Segundo Maurício, o problema de manutenção dos veículos é o resultado da falta de pagamento às oficinas, que deixou de ser feita pela Emater, passando para uma empresa, a JMK, que passou a ser responsável pela manutenção da frota de 52 órgãos públicos do Paraná. A situação se agravou após os donos da empresa e alguns de sues funcionários serem presos em maio durante uma operação que investiga suposta fraude milionária na prestação deste serviço. 

“Antes dessa mudança não havia problema. Quando foi implantado esse sistema, que seria para gerar mais economia começamos a ter veículos indo para a oficina e não retornando. Hoje tenho sete carros em uma oficina em Wenceslau Braz e não tenho previsão de quando eles vão ficar prontos, assim como os que estão em outras oficinas”, reclama Castro Alves. 

O gerente sugere mudanças na forma de gestão da frota dos carros de órgãos públicos. “O problema começa quando não temos manutenção preventiva. O provável é que a locação de veículos, com manutenção feita pela empresa que prestaria esse serviço, fosse a solução mais econômica e funcional. Do jeito que ficou está complicado”, observa. 

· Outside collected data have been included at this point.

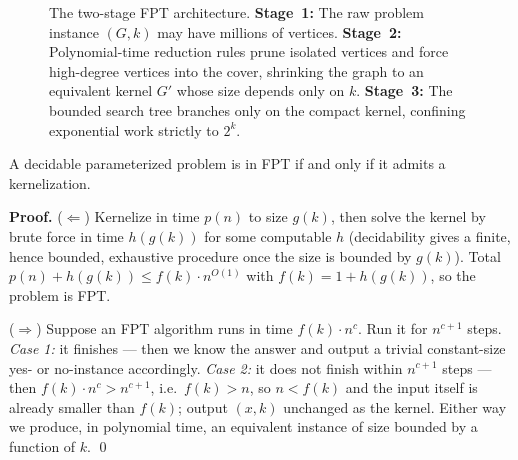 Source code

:\begin{figure}[H]
\caption{The two-stage FPT architecture. \textbf{Stage~1:} The raw problem instance $(G,k)$ may have millions of vertices. \textbf{Stage~2:} Polynomial-time reduction rules prune isolated vertices and force high-degree vertices into the cover, shrinking the graph to an equivalent kernel $G'$ whose size depends only on $k$. \textbf{Stage~3:} The bounded search tree branches only on the compact kernel, confining exponential work strictly to $2^k$.}
\label{ch25:fig-fpt-pipeline}
\end{figure}

\begin{theorem}\label{ch25:thm-kernel-iff}
A decidable parameterized problem is in FPT if and only if it admits a kernelization.
\end{theorem}

\begin{whybox}
\textbf{Proof.} ($\Leftarrow$) Kernelize in time $p(n)$ to size $g(k)$, then solve the kernel by brute force in time $h(g(k))$ for some computable $h$ (decidability gives a finite, hence bounded, exhaustive procedure once the size is bounded by $g(k)$). Total $p(n)+h(g(k))\le f(k)\cdot n^{O(1)}$ with $f(k)=1+h(g(k))$, so the problem is FPT.

($\Rightarrow$) Suppose an FPT algorithm runs in time $f(k)\cdot n^c$. Run it for $n^{c+1}$ steps. \emph{Case 1:} it finishes --- then we know the answer and output a trivial constant-size yes- or no-instance accordingly. \emph{Case 2:} it does not finish within $n^{c+1}$ steps --- then $f(k)\cdot n^c > n^{c+1}$, i.e.\ $f(k) > n$, so $n < f(k)$ and the input itself is already smaller than $f(k)$; output $(x,k)$ unchanged as the kernel. Either way we produce, in polynomial time, an equivalent instance of size bounded by a function of $k$. \qed
\end{whybox}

A reportagem da Tribuna do Vale entrou em contato com a oficina de Wenceslau Braz citada por Maurício e a informação é que de fato os carros de Emater estão lá, mas seriam os únicos entre os veículos do Estado a não ter ordem de serviço para realizar os consertos necessários, não havendo, portanto, previsão de solução para o problema. 

Ainda de acordo com a gerência da oficina, os atrasos nos reparos começaram quando houve a prisão dos donos da JMK e o consequente fim da prestação dos serviços pela empresa, mas que o Estado realizou novo credenciamento e a situação deve ser normalizada nos próximos meses. 

JMK

Os proprietários e alguns funcionários da empresa JMK foram presos durante a operação Peça Chave, deflagrada pela Polícia Civil em maio e que apurava um sistema de falsificação e adulteração de orçamentos das oficinas mecânicas ao Estado, provocando superfaturamento dos valores. O prejuízo aos cofres públicos é estimado em R$ 125 milhões desde o início do contrato. 

PREJUÍZO

Sob condição de sigilo, o proprietário de uma oficina mecânica da região que prestava serviços à JMK revela um prejuízo de mais de R$ 20 mil. “Estava com cerca de seis meses atrasados quando resolvi parar de prestar serviço para a JMK. Um pouco antes do pessoal ser preso ainda mantive contato tentando receber a dívida, mas depois não tive mais notícia. Até onde eu sei são várias oficinas que também prestavam serviços e tiveram muitos prejuízos”.

OUTROS ÓRGÃOS

A Tribuna do Vale constatou com outros órgãos do Estado que atuam na região não enfrentam os mesmos problemas da Emater. O Corpo de Bombeiros revelou que tem feito o serviço de manutenção da frota direto pelo Estado e que não há maiores problemas. A 19ª Regional de Saúde também informou não possuir veículos parados em oficinas. 

Já o 2º Batalhão de Polícia Militar (2º BPM) admite que existe dificuldade neste ponto, mas que uma nova oficina credenciada está trabalhando para consertar as viaturas paradas e que a estimativa é de normalizar a situação em breve. Não houve informação de quantas são as viaturas paradas por problemas mecânicos, mas existe a garantia de que os trabalhos de ronda estão sendo realizados normalmente.